Türk mutasavvıf Süleyman Çelebi’nin vefatının 600’üncü yılı dolayısıyla Dokuz Eylül Üniversitesi (DEÜ), farklı akademik birimlerinin iş birliğinde, “Peygamber Sevgisinden Yansımalar” tezhip sergisi ve “Süleyman Çelebi ve Mevlid” sempozyumuna ev sahipliği yaptı.

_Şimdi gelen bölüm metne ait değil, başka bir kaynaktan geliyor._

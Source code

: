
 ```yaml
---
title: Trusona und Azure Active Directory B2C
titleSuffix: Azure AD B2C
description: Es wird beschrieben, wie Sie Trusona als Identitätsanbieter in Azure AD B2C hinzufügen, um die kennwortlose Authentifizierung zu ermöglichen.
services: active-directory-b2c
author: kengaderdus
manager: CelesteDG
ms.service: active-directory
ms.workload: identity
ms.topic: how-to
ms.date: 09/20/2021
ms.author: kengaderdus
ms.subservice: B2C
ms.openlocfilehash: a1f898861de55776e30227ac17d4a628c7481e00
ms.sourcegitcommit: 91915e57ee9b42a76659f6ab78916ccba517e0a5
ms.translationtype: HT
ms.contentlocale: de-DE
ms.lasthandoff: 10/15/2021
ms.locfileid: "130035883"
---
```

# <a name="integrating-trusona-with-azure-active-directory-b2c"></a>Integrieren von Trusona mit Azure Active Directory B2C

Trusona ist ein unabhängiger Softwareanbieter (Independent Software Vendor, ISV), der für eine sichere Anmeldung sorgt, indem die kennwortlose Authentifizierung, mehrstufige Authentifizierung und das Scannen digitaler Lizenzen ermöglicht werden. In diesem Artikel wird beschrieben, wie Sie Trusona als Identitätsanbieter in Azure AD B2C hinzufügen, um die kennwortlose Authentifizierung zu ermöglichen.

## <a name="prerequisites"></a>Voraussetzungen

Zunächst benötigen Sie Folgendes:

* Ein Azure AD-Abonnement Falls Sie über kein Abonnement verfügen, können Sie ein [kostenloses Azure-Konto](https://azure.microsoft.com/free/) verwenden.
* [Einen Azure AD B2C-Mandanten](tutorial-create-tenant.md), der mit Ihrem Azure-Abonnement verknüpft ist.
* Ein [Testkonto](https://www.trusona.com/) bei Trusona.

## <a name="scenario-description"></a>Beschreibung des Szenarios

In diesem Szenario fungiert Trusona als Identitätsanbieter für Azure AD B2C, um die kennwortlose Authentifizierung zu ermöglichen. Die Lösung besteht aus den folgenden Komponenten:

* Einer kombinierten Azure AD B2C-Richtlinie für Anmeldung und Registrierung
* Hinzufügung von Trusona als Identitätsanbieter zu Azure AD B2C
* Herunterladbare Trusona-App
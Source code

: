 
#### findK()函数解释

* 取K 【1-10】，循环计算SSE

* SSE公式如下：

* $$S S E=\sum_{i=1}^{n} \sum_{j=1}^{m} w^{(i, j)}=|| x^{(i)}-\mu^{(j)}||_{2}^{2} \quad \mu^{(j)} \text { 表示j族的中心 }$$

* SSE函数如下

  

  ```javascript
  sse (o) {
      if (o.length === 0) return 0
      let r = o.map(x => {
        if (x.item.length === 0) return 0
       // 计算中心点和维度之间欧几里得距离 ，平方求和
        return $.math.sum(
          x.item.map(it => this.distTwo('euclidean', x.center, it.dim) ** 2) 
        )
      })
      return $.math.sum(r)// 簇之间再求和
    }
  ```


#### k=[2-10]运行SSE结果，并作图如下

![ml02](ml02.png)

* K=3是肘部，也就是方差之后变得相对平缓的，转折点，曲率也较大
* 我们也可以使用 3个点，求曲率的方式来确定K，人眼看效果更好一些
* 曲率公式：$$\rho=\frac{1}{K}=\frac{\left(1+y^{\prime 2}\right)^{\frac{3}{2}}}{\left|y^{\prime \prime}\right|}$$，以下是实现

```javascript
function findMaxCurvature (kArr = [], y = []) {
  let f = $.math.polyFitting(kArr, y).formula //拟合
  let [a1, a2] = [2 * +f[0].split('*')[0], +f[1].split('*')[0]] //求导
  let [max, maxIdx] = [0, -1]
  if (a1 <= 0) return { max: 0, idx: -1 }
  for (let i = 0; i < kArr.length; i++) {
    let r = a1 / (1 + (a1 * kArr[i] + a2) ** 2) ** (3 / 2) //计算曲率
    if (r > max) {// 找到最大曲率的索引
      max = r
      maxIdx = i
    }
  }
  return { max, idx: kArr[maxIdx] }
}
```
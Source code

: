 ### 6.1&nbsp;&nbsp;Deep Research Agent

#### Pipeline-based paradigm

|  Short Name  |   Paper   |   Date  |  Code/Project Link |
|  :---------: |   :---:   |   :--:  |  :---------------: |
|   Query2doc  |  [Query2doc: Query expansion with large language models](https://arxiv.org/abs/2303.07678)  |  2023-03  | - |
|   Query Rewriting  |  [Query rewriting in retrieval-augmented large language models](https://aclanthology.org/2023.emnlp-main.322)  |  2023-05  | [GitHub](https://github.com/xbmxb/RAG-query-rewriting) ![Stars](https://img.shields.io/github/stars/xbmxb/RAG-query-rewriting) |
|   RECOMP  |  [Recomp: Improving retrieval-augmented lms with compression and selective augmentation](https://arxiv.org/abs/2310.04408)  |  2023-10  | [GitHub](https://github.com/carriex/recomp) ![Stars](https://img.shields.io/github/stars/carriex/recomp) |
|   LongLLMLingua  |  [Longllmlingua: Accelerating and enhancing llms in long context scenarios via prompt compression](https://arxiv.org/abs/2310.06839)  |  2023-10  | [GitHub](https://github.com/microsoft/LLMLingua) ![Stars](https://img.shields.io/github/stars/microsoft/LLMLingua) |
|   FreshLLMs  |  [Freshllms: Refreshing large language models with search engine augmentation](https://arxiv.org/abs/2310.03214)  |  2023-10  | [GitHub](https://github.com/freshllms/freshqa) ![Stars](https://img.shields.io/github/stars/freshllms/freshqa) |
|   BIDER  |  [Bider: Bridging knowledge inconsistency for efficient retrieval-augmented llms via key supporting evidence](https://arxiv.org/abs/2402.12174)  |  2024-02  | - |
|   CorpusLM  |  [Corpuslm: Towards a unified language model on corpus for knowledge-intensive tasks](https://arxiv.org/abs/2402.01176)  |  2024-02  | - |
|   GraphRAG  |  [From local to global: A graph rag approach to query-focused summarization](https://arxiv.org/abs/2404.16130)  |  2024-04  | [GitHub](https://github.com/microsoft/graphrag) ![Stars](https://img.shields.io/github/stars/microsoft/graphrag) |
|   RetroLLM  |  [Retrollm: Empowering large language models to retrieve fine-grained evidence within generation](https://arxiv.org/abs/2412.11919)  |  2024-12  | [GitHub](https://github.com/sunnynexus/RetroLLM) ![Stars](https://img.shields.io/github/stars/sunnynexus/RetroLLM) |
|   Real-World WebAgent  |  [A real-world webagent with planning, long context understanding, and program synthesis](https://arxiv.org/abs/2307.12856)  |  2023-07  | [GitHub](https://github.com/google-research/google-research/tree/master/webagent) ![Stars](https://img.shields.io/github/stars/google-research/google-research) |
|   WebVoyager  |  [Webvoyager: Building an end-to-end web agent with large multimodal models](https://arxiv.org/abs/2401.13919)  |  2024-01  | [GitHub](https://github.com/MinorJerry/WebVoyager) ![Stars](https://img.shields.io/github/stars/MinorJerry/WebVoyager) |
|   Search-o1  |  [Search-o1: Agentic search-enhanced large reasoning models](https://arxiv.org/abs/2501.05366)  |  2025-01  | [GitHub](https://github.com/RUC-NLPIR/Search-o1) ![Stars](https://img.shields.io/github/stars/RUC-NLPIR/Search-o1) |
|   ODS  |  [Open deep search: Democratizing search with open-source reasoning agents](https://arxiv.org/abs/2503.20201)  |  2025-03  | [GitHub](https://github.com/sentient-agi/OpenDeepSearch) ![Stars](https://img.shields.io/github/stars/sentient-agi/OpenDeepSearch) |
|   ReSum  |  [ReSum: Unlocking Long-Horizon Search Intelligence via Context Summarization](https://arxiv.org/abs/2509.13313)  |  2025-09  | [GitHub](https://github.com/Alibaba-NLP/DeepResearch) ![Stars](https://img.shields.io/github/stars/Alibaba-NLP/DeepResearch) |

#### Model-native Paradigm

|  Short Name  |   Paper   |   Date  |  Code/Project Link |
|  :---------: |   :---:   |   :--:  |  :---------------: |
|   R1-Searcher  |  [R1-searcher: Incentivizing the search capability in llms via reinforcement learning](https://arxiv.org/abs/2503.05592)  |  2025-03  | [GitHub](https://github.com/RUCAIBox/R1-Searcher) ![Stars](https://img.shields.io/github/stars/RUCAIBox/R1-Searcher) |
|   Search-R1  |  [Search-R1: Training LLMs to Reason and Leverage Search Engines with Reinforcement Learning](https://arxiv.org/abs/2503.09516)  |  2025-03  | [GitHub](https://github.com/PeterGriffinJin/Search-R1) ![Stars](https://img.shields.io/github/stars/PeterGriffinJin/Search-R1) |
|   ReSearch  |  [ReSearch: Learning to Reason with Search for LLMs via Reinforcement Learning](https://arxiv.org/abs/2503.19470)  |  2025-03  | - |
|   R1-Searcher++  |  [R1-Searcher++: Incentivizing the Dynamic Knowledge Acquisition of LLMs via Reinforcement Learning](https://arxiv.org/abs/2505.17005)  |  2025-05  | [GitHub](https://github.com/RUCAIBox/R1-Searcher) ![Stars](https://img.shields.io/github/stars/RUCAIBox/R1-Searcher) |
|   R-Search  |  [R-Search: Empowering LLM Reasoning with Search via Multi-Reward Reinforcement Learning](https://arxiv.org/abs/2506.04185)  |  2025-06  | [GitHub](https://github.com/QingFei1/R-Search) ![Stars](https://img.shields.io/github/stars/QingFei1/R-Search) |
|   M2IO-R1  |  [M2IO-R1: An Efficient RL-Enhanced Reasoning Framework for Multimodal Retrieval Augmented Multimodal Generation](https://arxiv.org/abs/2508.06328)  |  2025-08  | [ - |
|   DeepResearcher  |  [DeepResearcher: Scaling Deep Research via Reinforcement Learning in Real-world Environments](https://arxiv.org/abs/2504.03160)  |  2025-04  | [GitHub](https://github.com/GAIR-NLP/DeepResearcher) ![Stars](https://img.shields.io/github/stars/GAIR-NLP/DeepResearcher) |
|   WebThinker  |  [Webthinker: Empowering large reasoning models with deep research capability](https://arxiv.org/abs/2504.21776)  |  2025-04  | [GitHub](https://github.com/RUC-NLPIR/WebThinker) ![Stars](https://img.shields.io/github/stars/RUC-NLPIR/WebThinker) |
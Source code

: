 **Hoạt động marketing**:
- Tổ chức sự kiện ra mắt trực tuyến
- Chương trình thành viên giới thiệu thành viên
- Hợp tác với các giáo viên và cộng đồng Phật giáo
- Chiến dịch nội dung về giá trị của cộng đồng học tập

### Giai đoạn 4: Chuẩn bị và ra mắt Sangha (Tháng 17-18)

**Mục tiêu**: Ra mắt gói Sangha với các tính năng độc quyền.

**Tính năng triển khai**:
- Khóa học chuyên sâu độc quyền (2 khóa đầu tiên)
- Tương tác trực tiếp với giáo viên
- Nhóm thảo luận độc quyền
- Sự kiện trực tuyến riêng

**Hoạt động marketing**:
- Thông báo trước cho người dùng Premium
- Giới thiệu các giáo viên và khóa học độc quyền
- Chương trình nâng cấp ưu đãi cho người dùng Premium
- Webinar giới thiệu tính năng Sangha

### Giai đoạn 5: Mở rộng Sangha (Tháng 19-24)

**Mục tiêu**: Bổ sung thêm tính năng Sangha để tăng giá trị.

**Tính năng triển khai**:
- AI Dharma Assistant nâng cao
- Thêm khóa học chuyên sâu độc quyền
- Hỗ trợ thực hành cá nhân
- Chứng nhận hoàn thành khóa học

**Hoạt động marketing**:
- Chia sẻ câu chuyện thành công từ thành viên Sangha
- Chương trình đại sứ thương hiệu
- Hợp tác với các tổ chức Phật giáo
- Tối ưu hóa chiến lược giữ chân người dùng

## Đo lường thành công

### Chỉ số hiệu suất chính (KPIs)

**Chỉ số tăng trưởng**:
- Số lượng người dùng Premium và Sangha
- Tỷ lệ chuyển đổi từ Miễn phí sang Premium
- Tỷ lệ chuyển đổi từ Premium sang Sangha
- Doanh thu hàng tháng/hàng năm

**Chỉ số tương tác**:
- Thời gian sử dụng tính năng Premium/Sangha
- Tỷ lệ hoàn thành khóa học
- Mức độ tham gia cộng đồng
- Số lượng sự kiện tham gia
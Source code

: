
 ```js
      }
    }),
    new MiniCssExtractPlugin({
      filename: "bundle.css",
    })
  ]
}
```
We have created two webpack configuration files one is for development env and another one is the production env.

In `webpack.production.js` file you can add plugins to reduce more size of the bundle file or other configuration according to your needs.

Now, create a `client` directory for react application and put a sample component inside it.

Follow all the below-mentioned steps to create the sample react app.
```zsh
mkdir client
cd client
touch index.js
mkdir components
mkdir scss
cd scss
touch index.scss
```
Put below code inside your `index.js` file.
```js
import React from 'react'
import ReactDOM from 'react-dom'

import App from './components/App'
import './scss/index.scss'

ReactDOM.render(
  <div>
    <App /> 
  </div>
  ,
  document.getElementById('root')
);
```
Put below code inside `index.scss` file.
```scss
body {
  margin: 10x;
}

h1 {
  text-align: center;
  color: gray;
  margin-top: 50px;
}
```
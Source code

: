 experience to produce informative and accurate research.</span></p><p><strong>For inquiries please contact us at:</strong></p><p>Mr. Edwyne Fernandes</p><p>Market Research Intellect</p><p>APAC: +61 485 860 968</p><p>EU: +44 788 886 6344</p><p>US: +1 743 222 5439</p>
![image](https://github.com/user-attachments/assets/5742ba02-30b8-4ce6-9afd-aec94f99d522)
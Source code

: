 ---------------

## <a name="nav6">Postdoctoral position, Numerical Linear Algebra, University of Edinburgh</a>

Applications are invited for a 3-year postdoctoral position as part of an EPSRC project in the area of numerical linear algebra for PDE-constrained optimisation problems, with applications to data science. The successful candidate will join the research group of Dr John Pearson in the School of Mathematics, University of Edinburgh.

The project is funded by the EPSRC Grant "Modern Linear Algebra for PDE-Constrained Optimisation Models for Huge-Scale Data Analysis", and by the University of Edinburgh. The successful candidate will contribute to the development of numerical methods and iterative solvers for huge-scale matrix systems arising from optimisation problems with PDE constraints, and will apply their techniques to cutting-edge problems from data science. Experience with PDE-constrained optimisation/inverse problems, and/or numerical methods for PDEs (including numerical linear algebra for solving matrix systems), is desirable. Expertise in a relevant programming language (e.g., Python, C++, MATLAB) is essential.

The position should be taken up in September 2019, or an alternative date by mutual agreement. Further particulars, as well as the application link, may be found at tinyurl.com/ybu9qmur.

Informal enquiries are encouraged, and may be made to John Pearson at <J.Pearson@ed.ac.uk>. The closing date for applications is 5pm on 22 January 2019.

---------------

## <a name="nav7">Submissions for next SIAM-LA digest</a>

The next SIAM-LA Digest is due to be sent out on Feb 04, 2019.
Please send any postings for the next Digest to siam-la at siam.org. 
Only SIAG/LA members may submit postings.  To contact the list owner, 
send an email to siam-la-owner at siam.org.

İZMİR (İGFA) – Dokuz Eylül Üniversitesi (DEÜ), farklı akademik birimlerinin iş birliğinde, Türk mutasavvıf Süleyman Çelebi’nin vefatının 600’üncü yılı dolayısıyla, “Peygamber Sevgisinden Yansımalar” tezhip sergisi ile “Süleyman Çelebi ve Mevlid” sempozyumuna ev sahipliği yaptı. ,
Cumhurbaşkanlığı genelgesi ile 2022 yılının Süleyman Çelebi Yılı ilan edilmesi dolayısıyla DEÜ Rektörlük Binası’nda düzenlenen etkinliklere; İzmir İl Müftüsü Salih Sezik, İl Kültür ve Turizm Müdürü Murat Karaçanta, KKTC İzmir Başkonsolosluğu Eğitim ve Kültür Ataşesi Şebnem Pekdoğan, DEÜ Rektör Yardımcıları Prof. Dr. Esra Bukova Güzel ve Prof. Dr. Uğur Malayoğlu, DEÜ İlahiyat Fakültesi Dekanı Prof. Dr. Osman Bilen, öğretim üyeleri ve öğrenciler katıldılar.
“ADINI TARİHE YAZDIRMIŞ BİRİ”
Sempozyumun açılış konuşmasını yapan DEÜ Rektör Yardımcısı Prof. Dr. Esra Bukova Güzel, Süleyman Çelebi’nin Türk tarihindeki önemine değindi. Güzel, “Süleyman Çelebi, önemli çalışmalarıyla adını tarihe yazdırmış bir şahşiyet olarak karşımıza çıkıyor. Çelebi’nin kaleme aldığı Vesiletün Necat isimli mevlid, Türkçe yazılmış mevlidlerin içinde en meşhur olanı olmakla birlikte; müstakil olarak yazılan ilk eser olarak da bilinmektedir. Bugün bu etkinliğimizin oldukça önemli hususlara dikkat çekeceğine inanıyoruz. Türkçe’nin yaygın bir İslam dili olması hususunda emek veren Süleyman Çelebi, çalışmalarıyla bugün adını halâ yaşatıyor” dedi.
“FARKLI TOPLULUKLAR TÜRKÇE MEVLİD OKUYOR”
Sempozyumdaki konuşmasında, Süleyman Çelebi’nin Türkçe’nin yaygın İslam dillerinden biri olması yönündeki çalışmalarının önemine dikkat çeken DEÜ İlahiyat Fakültesi Dekanı Prof. Dr. Osman Bilen ise, “2022 yılı, UNESCO ve Cumhurbaşkanlığımız tarafından Süleyman Çelebi ve Mevlid Yılı ilan edildi. Süleyman Çelebi’nin yazdığı ve halk arasında ‘Mevlid’ ya da ‘Mevlüd’ olarak bilinen eser, kâinat içindeki insanın yerini, bizlere Allah tarafından gönderilen dini, temel değerleri ve bu dini tebliğ etmek için gönderilen Hz. Muhammed’i halka anlatan; teması itibari ile de Türkçeyi 14’üncü yüzyıl sonu 15’inci yüzyıl başlarında İslam’ın üçüncü dili haline getiren bir eser olarak karşımıza çıkıyor. Böylelikle sadece Türkçe konuşan insanlar arasında değil; farklı Müslüman toplulukları arasında da Mevlid-i Nebevi ya da Mevlid-i Şerif Türkçe okunmuştur” şeklinde konuştu.